Start of Records shown
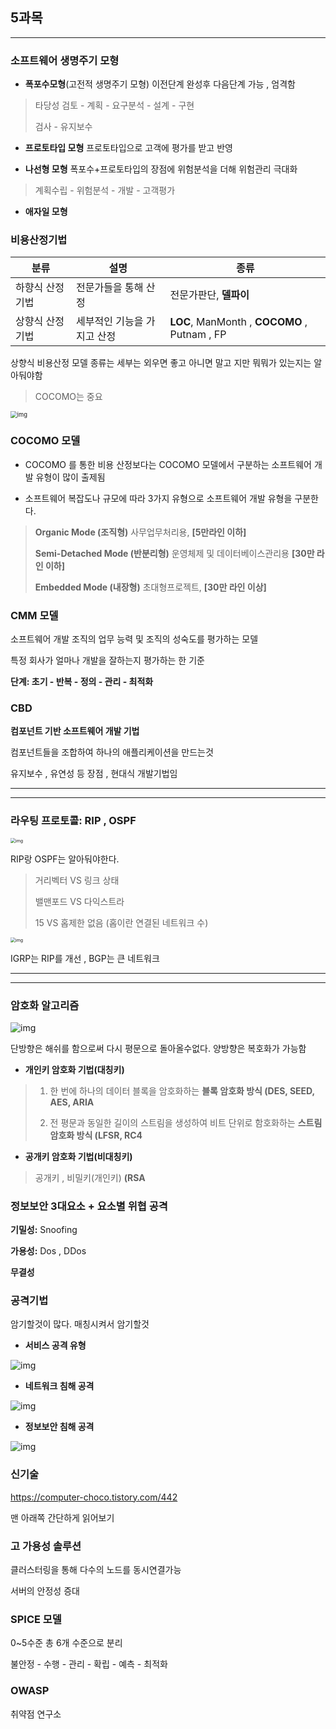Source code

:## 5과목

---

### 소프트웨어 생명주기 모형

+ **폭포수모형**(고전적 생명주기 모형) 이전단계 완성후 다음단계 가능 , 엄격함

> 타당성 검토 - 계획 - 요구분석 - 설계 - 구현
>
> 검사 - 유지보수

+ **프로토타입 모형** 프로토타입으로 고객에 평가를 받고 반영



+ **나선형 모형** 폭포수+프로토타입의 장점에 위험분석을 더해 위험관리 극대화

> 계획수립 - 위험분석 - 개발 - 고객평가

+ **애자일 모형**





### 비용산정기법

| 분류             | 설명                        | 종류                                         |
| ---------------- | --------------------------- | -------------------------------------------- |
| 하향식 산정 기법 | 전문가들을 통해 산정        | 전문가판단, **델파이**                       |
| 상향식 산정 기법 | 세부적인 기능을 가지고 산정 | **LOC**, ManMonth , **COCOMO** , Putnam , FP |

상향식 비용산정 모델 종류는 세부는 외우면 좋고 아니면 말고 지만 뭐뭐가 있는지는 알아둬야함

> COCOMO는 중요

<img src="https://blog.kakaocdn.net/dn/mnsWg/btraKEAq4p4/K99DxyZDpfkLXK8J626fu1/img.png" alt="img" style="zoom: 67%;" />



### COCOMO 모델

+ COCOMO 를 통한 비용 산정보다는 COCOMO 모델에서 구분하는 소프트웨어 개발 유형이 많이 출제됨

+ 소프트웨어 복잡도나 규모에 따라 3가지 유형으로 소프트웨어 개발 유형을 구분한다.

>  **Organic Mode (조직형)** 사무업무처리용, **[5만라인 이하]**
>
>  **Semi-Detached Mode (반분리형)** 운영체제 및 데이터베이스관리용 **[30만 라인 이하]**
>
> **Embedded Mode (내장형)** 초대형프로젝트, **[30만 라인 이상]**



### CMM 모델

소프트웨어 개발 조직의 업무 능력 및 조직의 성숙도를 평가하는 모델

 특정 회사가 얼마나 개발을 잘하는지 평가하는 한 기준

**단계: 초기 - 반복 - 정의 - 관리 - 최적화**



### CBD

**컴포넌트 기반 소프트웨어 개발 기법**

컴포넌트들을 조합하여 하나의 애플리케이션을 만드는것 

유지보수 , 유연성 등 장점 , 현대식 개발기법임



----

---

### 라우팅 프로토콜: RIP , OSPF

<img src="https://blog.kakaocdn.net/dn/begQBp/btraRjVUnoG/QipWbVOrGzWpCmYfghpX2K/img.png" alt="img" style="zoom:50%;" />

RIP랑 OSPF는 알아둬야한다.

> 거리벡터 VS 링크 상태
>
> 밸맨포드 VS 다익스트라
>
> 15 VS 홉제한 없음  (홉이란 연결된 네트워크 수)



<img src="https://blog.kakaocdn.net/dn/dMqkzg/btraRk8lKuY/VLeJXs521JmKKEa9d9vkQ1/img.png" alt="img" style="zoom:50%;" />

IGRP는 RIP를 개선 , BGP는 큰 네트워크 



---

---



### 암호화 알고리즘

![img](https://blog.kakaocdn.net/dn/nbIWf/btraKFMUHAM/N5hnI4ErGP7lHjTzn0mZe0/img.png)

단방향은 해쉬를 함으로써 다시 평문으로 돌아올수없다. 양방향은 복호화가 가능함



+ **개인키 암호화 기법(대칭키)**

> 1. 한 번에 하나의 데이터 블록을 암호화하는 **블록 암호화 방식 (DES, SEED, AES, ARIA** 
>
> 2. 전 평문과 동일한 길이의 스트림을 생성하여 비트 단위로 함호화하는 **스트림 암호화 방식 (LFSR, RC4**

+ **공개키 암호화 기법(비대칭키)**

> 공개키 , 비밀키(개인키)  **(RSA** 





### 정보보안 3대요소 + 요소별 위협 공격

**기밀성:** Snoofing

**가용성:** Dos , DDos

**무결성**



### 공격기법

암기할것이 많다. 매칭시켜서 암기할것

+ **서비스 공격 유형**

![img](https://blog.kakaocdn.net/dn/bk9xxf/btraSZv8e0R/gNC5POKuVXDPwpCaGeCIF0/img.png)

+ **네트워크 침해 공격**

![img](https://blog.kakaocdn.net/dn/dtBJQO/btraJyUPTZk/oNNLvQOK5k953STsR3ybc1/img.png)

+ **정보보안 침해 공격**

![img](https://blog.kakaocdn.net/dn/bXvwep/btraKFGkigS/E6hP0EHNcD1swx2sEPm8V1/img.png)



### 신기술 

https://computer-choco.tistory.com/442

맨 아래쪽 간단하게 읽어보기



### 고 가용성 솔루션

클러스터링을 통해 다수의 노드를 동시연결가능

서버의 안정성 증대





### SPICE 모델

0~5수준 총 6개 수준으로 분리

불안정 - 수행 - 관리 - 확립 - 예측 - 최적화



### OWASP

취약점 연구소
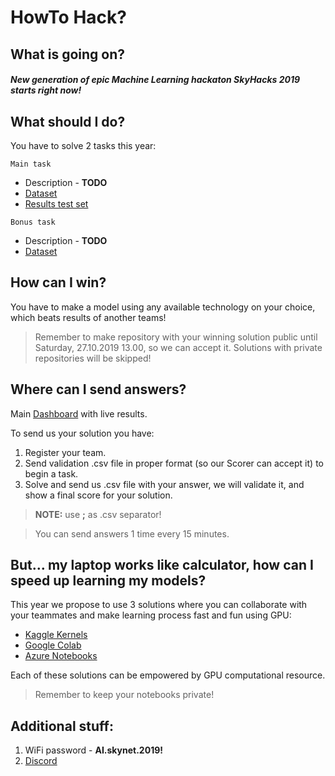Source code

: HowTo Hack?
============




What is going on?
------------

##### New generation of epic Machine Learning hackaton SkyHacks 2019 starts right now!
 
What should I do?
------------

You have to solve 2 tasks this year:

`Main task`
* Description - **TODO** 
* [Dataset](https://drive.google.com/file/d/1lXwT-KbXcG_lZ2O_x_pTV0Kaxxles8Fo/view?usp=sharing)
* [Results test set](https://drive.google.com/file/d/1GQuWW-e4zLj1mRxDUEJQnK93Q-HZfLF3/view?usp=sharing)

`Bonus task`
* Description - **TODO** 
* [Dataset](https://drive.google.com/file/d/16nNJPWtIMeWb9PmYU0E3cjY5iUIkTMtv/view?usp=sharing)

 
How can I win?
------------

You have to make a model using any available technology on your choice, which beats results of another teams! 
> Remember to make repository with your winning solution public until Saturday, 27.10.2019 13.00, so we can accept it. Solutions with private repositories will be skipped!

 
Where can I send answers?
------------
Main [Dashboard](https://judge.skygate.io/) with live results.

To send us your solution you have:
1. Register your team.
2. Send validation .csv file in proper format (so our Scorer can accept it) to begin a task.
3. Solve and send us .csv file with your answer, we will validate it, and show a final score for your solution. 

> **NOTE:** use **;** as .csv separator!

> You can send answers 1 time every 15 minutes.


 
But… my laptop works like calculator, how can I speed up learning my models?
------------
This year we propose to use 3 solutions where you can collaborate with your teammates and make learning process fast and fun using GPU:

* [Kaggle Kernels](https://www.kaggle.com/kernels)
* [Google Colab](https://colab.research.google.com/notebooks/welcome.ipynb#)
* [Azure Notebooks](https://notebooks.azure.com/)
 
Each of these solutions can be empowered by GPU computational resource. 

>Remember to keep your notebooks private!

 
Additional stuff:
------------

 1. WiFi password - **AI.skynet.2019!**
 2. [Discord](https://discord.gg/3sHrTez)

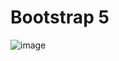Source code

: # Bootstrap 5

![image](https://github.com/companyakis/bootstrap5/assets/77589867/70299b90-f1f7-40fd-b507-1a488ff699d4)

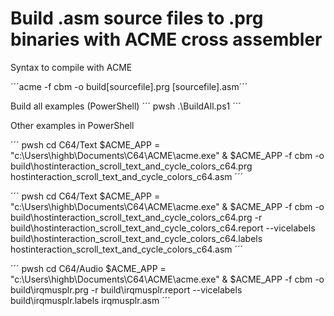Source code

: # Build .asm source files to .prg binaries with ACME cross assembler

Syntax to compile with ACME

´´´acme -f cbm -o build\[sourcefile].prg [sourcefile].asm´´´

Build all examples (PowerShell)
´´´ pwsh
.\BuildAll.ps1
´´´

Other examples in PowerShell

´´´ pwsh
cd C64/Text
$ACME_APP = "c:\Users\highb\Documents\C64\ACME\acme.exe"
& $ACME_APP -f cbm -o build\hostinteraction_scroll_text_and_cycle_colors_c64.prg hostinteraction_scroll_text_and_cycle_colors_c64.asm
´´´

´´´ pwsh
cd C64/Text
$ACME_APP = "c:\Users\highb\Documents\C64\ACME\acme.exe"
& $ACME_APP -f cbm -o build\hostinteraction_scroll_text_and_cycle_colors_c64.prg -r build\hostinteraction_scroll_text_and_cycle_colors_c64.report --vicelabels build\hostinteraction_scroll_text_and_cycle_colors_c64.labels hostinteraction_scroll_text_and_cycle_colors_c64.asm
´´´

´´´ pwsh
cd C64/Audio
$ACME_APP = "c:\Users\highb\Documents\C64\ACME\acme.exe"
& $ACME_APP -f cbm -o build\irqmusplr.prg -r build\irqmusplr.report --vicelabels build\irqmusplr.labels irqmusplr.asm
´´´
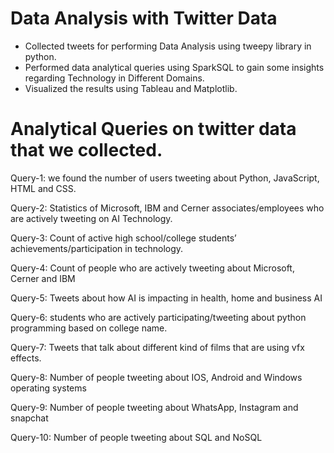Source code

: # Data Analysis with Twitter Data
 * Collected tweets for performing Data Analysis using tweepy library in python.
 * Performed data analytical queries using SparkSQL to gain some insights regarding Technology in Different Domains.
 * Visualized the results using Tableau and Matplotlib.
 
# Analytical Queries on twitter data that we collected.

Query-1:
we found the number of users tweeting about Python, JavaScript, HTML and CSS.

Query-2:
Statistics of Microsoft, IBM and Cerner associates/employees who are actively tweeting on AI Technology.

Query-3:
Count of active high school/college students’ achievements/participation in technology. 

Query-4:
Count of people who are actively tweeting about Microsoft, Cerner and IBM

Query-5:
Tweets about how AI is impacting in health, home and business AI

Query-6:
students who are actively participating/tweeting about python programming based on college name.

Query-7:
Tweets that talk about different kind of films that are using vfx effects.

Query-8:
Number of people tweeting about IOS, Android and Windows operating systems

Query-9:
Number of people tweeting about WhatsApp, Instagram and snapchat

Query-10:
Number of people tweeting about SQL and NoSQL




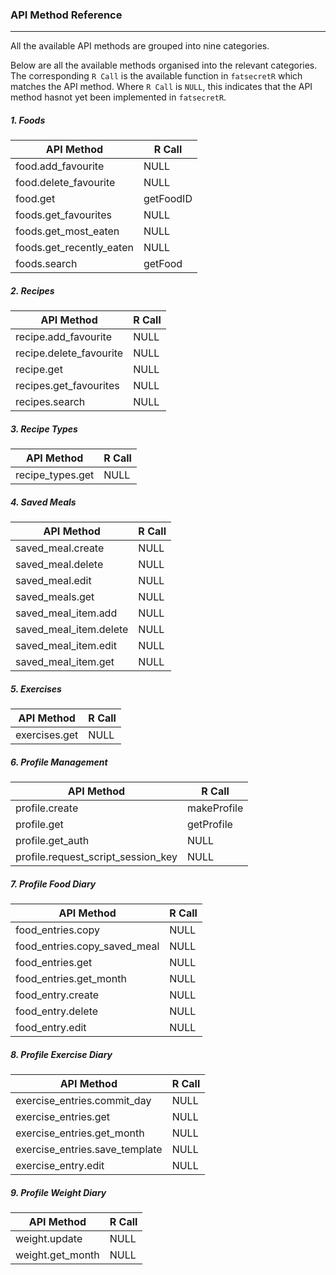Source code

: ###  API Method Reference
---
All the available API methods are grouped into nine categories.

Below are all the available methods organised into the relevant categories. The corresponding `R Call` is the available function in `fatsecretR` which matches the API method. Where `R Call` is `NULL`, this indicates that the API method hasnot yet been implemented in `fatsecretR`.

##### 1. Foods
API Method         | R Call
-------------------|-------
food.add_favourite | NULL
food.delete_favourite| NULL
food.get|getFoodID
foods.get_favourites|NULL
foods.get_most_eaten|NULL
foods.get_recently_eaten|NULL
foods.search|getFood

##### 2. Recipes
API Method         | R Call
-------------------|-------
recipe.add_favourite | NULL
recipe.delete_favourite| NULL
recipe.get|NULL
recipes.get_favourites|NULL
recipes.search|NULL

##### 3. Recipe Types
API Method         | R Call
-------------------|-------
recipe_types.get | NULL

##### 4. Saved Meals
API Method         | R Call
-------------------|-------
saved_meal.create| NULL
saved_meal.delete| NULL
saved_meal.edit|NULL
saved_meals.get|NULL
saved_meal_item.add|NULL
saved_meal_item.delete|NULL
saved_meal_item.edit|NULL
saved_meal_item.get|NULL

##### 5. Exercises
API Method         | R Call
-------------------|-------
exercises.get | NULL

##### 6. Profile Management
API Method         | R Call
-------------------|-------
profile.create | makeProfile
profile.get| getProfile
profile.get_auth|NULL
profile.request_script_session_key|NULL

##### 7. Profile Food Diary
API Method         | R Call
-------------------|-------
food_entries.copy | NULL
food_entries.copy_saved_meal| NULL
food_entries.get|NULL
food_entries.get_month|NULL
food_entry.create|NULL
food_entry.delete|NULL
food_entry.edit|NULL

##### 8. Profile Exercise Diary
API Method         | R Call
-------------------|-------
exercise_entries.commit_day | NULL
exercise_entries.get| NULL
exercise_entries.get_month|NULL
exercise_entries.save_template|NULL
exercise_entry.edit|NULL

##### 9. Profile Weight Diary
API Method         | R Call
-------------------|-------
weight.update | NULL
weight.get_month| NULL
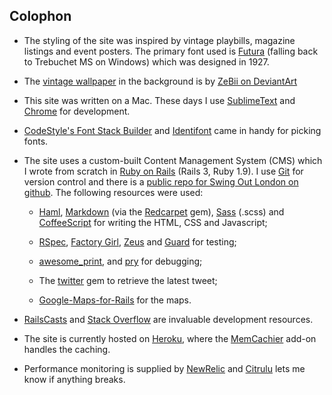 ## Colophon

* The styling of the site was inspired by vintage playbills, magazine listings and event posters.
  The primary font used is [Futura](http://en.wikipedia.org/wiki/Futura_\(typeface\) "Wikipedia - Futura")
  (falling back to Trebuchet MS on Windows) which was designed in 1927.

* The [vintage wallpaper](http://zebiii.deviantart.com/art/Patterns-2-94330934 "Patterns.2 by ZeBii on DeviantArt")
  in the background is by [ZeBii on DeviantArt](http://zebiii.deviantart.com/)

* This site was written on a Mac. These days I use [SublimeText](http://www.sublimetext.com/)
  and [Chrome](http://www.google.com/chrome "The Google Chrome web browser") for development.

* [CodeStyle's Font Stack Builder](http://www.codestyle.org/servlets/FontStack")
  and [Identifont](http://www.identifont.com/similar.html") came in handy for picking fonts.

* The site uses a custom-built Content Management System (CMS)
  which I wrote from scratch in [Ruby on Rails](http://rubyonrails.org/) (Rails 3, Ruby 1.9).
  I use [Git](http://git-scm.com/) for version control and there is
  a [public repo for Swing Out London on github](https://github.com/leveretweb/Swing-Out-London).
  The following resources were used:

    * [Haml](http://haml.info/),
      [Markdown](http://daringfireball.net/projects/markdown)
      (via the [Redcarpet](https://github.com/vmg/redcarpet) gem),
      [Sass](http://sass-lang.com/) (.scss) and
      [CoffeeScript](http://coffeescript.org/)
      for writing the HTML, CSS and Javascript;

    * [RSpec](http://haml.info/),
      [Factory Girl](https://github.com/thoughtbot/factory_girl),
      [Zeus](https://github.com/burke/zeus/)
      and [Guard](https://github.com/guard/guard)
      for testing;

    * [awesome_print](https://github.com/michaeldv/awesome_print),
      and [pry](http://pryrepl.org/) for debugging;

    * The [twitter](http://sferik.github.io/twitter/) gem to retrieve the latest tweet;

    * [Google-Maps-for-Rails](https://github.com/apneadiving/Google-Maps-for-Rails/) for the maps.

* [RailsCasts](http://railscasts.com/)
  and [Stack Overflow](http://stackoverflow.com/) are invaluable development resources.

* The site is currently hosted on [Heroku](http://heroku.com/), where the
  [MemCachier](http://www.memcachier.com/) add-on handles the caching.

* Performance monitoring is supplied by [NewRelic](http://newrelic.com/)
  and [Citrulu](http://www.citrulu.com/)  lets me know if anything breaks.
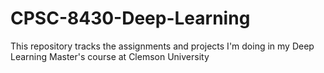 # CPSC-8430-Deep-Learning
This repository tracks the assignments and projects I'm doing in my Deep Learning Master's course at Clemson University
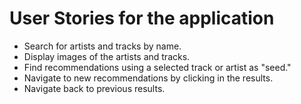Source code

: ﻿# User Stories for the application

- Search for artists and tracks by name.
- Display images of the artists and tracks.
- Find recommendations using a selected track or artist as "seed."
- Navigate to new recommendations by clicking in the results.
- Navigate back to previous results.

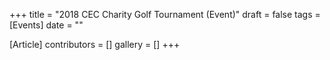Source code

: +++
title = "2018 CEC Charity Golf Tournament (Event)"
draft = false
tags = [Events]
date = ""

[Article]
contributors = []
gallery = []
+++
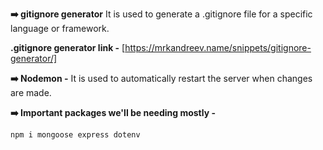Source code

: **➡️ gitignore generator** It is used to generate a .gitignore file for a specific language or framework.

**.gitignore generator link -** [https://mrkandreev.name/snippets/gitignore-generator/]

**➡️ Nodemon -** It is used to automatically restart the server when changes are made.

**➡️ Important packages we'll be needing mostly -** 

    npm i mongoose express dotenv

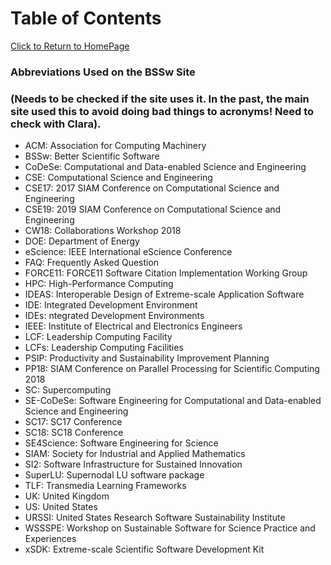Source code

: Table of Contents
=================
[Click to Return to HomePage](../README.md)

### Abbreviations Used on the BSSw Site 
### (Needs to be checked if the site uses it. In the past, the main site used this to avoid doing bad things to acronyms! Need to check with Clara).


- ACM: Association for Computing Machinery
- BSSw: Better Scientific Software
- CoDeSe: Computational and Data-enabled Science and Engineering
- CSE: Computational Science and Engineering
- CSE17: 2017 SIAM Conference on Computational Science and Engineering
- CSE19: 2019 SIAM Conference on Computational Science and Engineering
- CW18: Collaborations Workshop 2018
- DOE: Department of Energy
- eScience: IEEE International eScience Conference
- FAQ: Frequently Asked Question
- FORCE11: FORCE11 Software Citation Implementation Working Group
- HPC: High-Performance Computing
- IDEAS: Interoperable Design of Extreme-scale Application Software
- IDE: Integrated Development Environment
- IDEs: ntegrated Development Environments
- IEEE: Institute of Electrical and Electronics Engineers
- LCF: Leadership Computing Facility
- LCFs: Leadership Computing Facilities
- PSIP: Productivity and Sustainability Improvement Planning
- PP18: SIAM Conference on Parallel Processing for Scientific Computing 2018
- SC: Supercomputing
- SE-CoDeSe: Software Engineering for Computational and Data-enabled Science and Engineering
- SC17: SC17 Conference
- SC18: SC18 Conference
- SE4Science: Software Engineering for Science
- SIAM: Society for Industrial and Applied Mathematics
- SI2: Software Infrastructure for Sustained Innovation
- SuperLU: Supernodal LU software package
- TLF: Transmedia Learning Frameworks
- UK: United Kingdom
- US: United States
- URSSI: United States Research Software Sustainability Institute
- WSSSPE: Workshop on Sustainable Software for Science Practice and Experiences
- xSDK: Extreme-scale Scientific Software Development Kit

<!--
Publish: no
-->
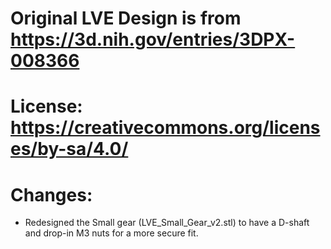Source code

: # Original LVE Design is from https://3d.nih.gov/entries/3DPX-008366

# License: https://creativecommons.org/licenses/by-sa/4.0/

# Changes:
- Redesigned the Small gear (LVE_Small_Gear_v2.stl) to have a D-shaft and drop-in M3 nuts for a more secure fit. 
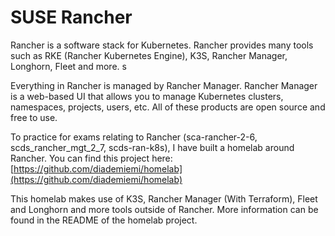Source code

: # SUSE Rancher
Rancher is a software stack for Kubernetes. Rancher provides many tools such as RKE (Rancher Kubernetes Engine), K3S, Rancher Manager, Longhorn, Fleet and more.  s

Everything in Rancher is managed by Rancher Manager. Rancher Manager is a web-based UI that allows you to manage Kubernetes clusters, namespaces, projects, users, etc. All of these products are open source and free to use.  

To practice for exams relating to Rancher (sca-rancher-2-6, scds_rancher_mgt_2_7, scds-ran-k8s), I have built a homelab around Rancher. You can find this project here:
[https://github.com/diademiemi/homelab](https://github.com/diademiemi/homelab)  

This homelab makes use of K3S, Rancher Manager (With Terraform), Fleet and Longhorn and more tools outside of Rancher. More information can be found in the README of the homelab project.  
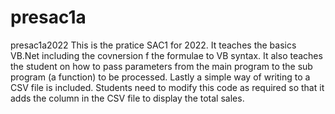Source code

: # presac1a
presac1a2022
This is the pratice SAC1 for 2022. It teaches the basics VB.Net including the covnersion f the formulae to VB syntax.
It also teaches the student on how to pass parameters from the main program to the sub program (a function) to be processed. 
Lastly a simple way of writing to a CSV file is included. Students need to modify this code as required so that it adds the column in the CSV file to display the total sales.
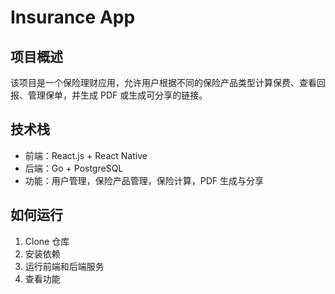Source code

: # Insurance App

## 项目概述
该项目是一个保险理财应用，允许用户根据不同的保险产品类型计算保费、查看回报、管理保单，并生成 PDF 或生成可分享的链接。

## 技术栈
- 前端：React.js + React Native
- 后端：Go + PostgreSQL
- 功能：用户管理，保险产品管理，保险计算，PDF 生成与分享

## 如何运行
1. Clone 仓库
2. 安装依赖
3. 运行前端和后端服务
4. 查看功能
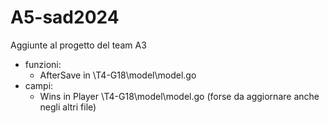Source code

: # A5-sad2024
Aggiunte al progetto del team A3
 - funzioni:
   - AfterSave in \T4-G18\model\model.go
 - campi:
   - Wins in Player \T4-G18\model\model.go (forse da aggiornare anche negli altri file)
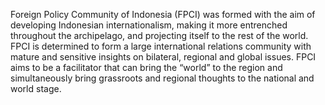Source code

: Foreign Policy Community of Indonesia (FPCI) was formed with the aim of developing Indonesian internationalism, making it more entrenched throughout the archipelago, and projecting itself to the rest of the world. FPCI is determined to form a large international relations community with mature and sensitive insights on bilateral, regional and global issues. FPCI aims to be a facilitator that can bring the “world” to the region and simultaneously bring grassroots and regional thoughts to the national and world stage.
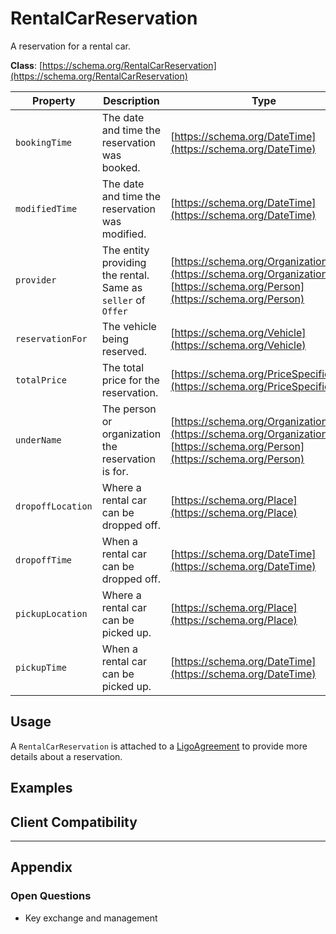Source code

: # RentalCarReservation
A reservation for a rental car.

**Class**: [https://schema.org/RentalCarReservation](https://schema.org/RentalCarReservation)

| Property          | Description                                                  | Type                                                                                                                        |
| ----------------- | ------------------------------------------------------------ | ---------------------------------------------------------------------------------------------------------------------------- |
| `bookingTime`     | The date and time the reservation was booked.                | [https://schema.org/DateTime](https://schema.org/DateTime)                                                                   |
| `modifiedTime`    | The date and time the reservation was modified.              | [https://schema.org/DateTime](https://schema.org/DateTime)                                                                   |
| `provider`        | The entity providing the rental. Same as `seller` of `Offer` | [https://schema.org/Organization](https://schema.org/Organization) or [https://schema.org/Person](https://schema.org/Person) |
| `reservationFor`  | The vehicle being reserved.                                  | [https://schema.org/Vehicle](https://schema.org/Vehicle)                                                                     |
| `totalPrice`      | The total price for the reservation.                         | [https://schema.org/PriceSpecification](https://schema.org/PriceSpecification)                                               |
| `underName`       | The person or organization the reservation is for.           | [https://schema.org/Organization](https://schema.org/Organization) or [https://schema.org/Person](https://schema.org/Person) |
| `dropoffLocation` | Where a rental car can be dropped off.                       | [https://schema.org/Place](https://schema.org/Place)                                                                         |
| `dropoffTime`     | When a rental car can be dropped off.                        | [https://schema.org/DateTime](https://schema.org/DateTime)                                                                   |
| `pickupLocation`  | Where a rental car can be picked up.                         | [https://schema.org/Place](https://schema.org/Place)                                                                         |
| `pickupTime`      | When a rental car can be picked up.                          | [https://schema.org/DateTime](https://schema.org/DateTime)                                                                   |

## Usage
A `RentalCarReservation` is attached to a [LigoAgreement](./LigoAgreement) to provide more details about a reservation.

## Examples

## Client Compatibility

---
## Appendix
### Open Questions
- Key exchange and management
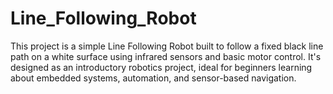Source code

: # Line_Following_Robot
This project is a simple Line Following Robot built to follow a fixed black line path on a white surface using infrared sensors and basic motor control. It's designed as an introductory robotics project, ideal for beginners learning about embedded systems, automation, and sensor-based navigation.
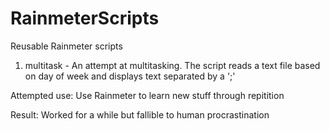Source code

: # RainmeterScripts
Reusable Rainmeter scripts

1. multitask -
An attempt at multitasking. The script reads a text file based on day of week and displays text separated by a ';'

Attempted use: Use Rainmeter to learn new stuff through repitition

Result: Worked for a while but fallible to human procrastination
End of Records shown
== Work order ==
Restate word for word the entries above, starting at the line with "Google Chrome web" and ending at the line with "for picking fonts.", inclusive, and no others.

== Task response ==
  and [Chrome](http://www.google.com/chrome "The Google Chrome web browser") for development.

* [CodeStyle's Font Stack Builder](http://www.codestyle.org/servlets/FontStack")
  and [Identifont](http://www.identifont.com/similar.html") came in handy for picking fonts.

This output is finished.